Task description:
From the records below, set down exactly the lines starting with the line that contains "- [ ] 다음 줄에서 유저의 로또 구입 금액을 입력받는다." and going on through the line that contains "- [ ] 겹치는 숫자를 입력한 경우, 에러처리 한다.". Nothing else is wanted.

(Stored records)
-- Opening Marker --

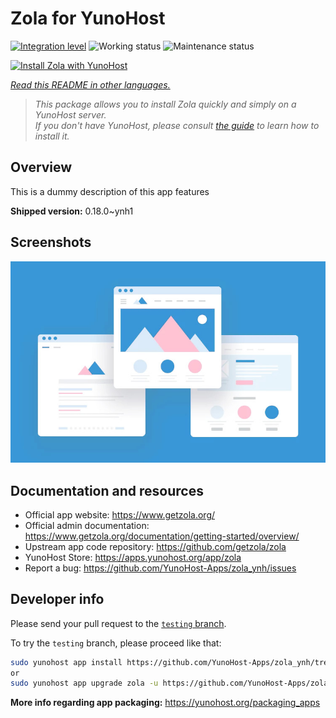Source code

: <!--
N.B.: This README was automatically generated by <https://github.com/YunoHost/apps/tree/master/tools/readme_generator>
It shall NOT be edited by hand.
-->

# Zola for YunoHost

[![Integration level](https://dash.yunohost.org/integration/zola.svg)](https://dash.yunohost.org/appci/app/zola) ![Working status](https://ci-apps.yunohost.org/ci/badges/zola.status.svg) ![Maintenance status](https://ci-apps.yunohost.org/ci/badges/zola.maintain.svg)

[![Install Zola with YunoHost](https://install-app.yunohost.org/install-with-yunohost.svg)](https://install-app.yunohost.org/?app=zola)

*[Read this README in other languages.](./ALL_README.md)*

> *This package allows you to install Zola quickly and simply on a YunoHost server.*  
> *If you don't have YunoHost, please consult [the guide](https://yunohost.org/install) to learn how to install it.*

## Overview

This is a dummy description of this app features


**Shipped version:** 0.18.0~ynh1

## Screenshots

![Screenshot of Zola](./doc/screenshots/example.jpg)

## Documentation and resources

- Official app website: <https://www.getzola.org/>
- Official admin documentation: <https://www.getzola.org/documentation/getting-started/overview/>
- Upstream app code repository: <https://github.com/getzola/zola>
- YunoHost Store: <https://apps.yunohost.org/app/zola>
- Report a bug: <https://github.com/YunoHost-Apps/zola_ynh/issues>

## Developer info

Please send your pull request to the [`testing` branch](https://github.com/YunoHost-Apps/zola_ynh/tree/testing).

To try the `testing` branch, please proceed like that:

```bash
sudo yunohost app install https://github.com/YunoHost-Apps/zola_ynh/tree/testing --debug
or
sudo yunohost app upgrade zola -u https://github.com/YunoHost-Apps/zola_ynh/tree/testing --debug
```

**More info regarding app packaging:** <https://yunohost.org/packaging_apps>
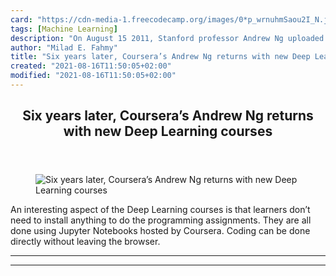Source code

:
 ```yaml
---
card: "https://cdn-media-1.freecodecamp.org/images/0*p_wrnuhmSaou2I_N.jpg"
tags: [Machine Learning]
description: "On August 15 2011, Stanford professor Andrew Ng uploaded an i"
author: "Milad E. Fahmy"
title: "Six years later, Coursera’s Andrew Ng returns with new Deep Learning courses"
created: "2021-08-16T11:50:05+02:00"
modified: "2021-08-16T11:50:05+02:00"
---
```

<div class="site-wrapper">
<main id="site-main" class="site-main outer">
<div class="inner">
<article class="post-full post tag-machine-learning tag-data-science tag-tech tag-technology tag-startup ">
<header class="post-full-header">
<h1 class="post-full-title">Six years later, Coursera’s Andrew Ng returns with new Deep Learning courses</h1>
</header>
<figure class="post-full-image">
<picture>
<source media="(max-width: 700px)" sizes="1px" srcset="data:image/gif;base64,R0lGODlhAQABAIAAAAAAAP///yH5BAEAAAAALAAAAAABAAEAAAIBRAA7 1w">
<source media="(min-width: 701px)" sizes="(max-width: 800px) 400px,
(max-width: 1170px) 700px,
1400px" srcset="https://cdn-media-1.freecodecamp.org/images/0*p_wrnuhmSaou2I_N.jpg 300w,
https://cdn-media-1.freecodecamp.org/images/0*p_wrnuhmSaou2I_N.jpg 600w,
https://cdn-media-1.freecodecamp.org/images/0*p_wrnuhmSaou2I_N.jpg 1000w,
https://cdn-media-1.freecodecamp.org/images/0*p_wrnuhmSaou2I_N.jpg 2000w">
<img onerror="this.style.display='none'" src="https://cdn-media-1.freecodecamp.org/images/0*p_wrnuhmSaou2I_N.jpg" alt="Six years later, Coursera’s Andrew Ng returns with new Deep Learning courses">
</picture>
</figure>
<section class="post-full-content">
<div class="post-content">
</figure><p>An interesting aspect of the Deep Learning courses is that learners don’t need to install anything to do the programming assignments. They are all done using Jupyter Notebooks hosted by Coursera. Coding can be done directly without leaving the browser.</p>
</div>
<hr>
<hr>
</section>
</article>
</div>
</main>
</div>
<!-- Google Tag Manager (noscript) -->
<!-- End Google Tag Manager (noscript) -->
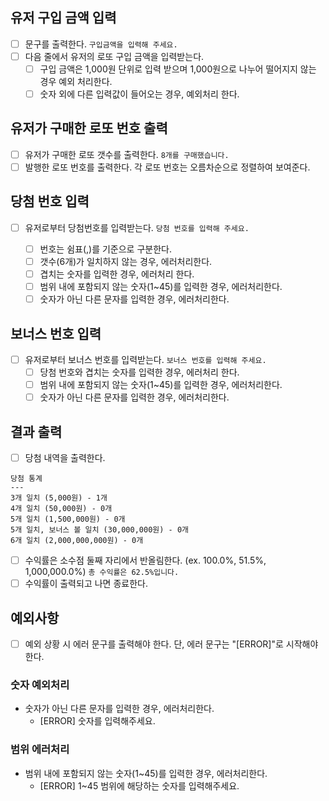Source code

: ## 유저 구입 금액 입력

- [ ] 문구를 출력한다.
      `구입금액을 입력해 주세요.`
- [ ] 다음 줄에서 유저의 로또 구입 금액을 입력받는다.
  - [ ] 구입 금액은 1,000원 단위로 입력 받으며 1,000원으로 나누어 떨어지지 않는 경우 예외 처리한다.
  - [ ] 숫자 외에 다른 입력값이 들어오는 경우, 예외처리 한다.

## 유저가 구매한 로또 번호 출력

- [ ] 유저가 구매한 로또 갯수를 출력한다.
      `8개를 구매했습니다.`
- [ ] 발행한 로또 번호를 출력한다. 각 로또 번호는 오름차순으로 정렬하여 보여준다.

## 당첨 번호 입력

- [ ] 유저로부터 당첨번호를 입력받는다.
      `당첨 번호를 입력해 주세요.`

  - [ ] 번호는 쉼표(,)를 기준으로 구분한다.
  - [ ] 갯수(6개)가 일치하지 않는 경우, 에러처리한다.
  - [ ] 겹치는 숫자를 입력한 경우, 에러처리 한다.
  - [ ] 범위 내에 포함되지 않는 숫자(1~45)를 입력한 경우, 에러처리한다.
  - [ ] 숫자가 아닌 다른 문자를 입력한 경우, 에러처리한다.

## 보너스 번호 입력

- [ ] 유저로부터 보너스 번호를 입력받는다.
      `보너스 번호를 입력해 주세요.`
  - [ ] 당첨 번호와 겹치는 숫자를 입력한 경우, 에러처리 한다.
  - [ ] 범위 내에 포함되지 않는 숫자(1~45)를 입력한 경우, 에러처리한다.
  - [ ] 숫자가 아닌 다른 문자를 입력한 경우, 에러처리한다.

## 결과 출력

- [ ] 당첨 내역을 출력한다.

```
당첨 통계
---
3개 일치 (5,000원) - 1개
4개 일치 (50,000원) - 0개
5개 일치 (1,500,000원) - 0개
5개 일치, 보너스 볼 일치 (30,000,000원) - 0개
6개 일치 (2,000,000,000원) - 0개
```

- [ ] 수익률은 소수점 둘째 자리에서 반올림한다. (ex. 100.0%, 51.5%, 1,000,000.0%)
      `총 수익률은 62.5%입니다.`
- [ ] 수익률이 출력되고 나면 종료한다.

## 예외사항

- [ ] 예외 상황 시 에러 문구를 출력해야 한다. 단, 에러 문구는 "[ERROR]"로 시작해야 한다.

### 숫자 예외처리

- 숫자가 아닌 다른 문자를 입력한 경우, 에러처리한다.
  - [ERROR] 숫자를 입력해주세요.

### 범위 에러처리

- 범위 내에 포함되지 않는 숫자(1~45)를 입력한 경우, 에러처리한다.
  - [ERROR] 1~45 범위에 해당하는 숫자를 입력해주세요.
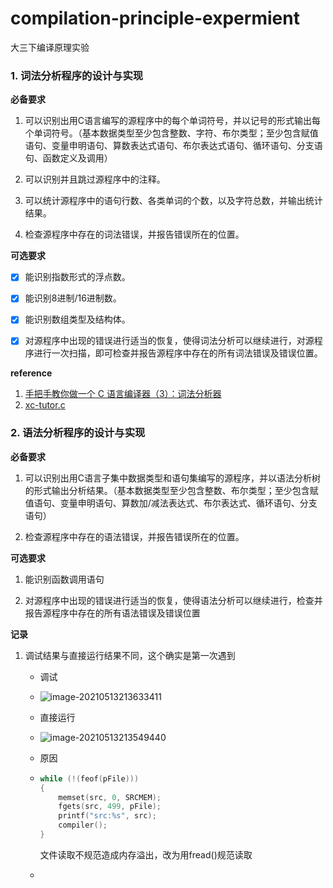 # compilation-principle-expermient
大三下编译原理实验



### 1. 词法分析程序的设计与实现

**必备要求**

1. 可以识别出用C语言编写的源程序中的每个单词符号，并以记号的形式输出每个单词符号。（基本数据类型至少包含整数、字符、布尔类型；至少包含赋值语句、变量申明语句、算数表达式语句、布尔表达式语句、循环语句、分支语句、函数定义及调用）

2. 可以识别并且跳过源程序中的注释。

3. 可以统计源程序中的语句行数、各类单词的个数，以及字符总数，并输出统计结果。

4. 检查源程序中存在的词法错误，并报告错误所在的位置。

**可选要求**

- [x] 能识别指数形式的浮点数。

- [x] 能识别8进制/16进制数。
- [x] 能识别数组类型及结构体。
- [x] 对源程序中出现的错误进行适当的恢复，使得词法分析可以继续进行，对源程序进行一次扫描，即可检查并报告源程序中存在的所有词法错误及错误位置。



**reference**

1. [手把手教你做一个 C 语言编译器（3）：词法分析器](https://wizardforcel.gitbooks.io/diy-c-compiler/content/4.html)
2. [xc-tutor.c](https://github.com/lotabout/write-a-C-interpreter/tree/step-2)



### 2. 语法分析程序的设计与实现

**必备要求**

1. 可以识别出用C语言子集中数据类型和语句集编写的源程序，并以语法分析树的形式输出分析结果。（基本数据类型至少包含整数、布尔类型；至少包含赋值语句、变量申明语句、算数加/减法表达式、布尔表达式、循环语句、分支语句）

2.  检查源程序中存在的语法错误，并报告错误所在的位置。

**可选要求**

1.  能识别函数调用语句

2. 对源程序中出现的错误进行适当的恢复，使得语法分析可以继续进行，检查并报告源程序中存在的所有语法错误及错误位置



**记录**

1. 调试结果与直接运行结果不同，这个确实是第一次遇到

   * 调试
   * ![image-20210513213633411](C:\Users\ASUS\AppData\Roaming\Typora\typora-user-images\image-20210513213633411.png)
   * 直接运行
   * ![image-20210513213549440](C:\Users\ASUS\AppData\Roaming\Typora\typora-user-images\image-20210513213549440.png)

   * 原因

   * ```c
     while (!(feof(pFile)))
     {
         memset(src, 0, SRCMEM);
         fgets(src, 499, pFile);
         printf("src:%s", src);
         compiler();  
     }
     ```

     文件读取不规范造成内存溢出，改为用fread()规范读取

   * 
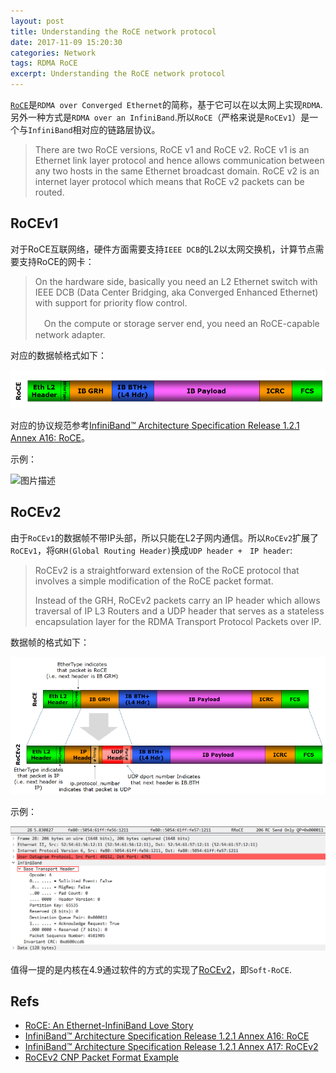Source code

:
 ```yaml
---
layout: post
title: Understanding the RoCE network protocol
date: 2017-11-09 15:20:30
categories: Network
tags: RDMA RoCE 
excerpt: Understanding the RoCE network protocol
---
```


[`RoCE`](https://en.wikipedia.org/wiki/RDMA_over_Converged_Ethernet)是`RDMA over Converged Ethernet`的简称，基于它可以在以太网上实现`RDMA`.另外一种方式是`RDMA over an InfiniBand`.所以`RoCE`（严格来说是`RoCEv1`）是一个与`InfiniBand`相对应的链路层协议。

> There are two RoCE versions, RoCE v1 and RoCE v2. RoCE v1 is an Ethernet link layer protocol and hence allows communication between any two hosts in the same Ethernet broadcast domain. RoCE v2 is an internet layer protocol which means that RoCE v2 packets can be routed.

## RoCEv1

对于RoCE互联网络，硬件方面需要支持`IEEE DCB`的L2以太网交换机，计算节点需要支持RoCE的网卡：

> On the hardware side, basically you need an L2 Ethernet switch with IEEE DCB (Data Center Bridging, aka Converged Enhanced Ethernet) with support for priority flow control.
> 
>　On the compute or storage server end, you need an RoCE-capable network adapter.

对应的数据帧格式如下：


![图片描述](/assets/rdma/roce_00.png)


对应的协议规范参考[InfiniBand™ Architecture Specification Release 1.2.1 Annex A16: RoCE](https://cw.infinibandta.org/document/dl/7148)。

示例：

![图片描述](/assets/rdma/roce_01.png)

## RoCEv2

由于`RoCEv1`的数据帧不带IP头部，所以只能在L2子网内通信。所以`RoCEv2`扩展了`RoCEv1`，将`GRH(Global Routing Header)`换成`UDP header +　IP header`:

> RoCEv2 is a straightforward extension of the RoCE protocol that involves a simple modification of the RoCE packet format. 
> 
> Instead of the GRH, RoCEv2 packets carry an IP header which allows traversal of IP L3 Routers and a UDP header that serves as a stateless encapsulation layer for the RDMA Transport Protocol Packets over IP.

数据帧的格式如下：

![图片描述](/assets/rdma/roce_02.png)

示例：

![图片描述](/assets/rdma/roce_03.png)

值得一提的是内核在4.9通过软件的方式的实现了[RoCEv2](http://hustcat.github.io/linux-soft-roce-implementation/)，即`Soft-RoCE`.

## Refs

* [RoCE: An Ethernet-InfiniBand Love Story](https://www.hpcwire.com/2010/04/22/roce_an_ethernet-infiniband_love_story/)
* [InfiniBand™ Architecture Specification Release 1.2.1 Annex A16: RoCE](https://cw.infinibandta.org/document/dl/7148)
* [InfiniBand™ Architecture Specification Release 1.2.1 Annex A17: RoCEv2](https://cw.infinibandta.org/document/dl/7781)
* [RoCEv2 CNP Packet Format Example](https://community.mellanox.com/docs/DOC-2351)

-- Closing Marker --

Written answer:
- [ ] 다음 줄에서 유저의 로또 구입 금액을 입력받는다.
  - [ ] 구입 금액은 1,000원 단위로 입력 받으며 1,000원으로 나누어 떨어지지 않는 경우 예외 처리한다.
  - [ ] 숫자 외에 다른 입력값이 들어오는 경우, 예외처리 한다.

## 유저가 구매한 로또 번호 출력

- [ ] 유저가 구매한 로또 갯수를 출력한다.
      `8개를 구매했습니다.`
- [ ] 발행한 로또 번호를 출력한다. 각 로또 번호는 오름차순으로 정렬하여 보여준다.

## 당첨 번호 입력

- [ ] 유저로부터 당첨번호를 입력받는다.
      `당첨 번호를 입력해 주세요.`

  - [ ] 번호는 쉼표(,)를 기준으로 구분한다.
  - [ ] 갯수(6개)가 일치하지 않는 경우, 에러처리한다.
  - [ ] 겹치는 숫자를 입력한 경우, 에러처리 한다.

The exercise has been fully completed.